Too often, massive comic book crossover events backfire and create more animosity amongst readers who become incensed when they’re forced to buy half a dozen or more tie-ins just to get one piece of the bigger puzzle. Just look at DC’s own Infinite Crisis, an event that was sound in it’s own right, but was plagued by weak tie-ins that barely included references to the proverbial end of all existence, including the oft infamously remembered Superman arc, “Sacrifice”, that frustratingly concluded in an issue of Wonder Woman.
Fortunately, Forever Evil is slowly becoming more than just the sum of its parts. Each tie-in issue adds something to the story, but in a way that’s not forceful or inorganic. These tie-ins aren’t necessarily integral to the main storyline, but they add a good bit of depth to the tone and mythos of the event. Justice League #24 is the story of Ultraman, the titular leader of the Crime Syndicate, and the literal antithesis of Superman.
** SPOILERS AHEAD **
By the end of Justice League #24, it’s quite obvious why Geoff Johns wanted to write the Crime Syndicate; the others are interesting, sure, but Ultraman is the star of the show and Johns wants everyone to know. Born on a Krypton that prized strength over all else, Kal-Il was sent to Earth to conquer, not to protect. The eerie parallels Johns finds between Clark Kent’s life and Kal-Il’s succeed in their simplicity. Kal-Il was still raised by John and Marta Kent, but “raised” is a loose word for the two helpless farmers held hostage by an alien child intent on enslaving humanity.
Johns also uses this issue as a way to flesh out the actions of the Crime Syndicate. The evil android Grid begins to have notions of feeling and emotive thoughts, we discover that the moon has to constantly be moved into a new position to prevent the sun from shining through too long, and Johns reveals that Ultraman has just as much baggage attached to discovering a parallel world as any of the other members of the Syndicate. Previously, it seemed like maybe Owlman was the only one with any real hang-ups about the prospects of finding dead or missing allies who might still be around on this Earth. In Justice League #24, though, Ultraman shows his cards and seeks out Jimmy Olsen, only to find this version is a pale comparison to the one from Earth 3.
The arrival of Black Adam at the end of the issue is also a welcome and exciting prospect. Adam is one of the most powerful superhumans not under the Syndicate’s lock and key. He also happens to be (arguably) the most resentful and bitter superhuman around, so it’s bad news for the Ultraman.

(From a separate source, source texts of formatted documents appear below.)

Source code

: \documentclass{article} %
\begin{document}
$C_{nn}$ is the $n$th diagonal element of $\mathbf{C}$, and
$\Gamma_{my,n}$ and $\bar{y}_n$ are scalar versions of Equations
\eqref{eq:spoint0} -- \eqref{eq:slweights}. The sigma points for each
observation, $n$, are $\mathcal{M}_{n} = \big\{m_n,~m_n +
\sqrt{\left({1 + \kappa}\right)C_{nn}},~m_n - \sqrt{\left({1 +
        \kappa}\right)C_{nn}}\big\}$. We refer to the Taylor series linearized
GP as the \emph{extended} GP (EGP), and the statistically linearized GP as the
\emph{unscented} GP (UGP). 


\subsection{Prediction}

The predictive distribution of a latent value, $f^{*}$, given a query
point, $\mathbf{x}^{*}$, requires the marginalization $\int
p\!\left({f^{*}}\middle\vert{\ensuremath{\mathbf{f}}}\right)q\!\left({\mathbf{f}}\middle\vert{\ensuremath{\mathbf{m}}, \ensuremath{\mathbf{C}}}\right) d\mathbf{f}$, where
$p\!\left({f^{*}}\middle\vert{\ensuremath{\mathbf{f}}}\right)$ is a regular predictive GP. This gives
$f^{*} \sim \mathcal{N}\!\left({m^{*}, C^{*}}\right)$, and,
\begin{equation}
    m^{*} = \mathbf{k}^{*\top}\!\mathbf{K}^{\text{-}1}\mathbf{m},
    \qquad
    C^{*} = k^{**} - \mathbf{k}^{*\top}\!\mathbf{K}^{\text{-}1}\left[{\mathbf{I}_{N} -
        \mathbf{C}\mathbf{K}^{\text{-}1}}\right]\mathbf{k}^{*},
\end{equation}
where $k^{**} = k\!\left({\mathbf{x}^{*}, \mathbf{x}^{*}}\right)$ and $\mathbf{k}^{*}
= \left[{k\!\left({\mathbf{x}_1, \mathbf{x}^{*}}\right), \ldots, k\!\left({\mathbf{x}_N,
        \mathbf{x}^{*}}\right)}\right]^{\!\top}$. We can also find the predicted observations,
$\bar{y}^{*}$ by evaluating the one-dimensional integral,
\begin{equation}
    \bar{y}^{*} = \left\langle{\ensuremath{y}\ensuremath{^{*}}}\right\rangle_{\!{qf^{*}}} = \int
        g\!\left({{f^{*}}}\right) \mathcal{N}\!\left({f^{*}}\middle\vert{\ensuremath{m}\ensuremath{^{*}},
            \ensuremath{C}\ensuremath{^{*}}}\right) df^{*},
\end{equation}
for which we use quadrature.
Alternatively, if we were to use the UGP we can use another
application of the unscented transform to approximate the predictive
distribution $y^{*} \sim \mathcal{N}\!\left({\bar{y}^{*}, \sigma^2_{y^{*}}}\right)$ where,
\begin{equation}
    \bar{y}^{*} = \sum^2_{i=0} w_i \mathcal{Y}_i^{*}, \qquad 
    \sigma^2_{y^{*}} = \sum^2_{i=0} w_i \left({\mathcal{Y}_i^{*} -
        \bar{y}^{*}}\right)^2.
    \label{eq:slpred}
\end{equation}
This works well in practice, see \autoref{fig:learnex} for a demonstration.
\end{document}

There’s not much negative to say about this issue. It’s a lot of fun.
Justice League #24 is not an integral issue to Forever Evil because it was designed that way. Geoff Johns made sure to include enough information and backstory to make it a compelling buy for those interested in knowing everything about Ultraman, but the financially discerning reader more focused on the main series doesn’t necessarily have to own this issue. While this is an odd phenomenon, this suggestion shouldn’t detract from how well this issue is written.